=== DATASET ENTRIES ===
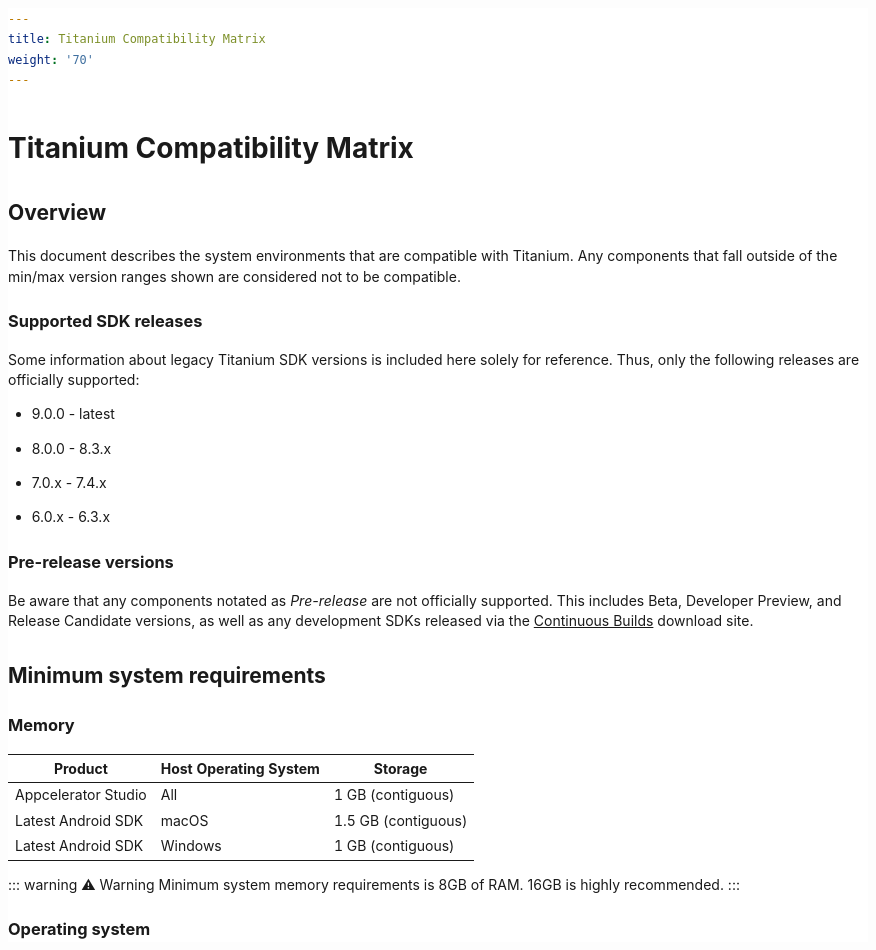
 ```yaml
---
title: Titanium Compatibility Matrix
weight: '70'
---
```


# Titanium Compatibility Matrix

## Overview

This document describes the system environments that are compatible with Titanium. Any components that fall outside of the min/max version ranges shown are considered not to be compatible.

### Supported SDK releases

Some information about legacy Titanium SDK versions is included here solely for reference. Thus, only the following releases are officially supported:

* 9.0.0 - latest

* 8.0.0 - 8.3.x

* 7.0.x - 7.4.x

* 6.0.x - 6.3.x

### Pre-release versions

Be aware that any components notated as _Pre-release_ are not officially supported. This includes Beta, Developer Preview, and Release Candidate versions, as well as any development SDKs released via the [Continuous Builds](/guide/Titanium_SDK/Titanium_SDK_Getting_Started/Installation_and_Configuration/Installing_Titanium_SDK_Continuous_Builds/) download site.

## Minimum system requirements

### Memory

| Product | Host Operating System | Storage |
| --- | --- | --- |
| Appcelerator Studio | All | 1 GB (contiguous) |
| Latest Android SDK | macOS | 1.5 GB (contiguous) |
| Latest Android SDK | Windows | 1 GB (contiguous) |

::: warning ⚠️ Warning
Minimum system memory requirements is 8GB of RAM. 16GB is highly recommended.
:::

### Operating system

=== BRIEF ===
Nothing but the exact lines of the data above, from the line containing "# Titanium Compatibility Matrix" through the last, should appear in the answer.

=== SOLUTION FOR THIS EXERCISE ===
# Titanium Compatibility Matrix

## Overview

This document describes the system environments that are compatible with Titanium. Any components that fall outside of the min/max version ranges shown are considered not to be compatible.

### Supported SDK releases

Some information about legacy Titanium SDK versions is included here solely for reference. Thus, only the following releases are officially supported:

* 9.0.0 - latest

* 8.0.0 - 8.3.x

* 7.0.x - 7.4.x

* 6.0.x - 6.3.x

### Pre-release versions

Be aware that any components notated as _Pre-release_ are not officially supported. This includes Beta, Developer Preview, and Release Candidate versions, as well as any development SDKs released via the [Continuous Builds](/guide/Titanium_SDK/Titanium_SDK_Getting_Started/Installation_and_Configuration/Installing_Titanium_SDK_Continuous_Builds/) download site.

## Minimum system requirements

### Memory

| Product | Host Operating System | Storage |
| --- | --- | --- |
| Appcelerator Studio | All | 1 GB (contiguous) |
| Latest Android SDK | macOS | 1.5 GB (contiguous) |
| Latest Android SDK | Windows | 1 GB (contiguous) |

::: warning ⚠️ Warning
Minimum system memory requirements is 8GB of RAM. 16GB is highly recommended.
:::

### Operating system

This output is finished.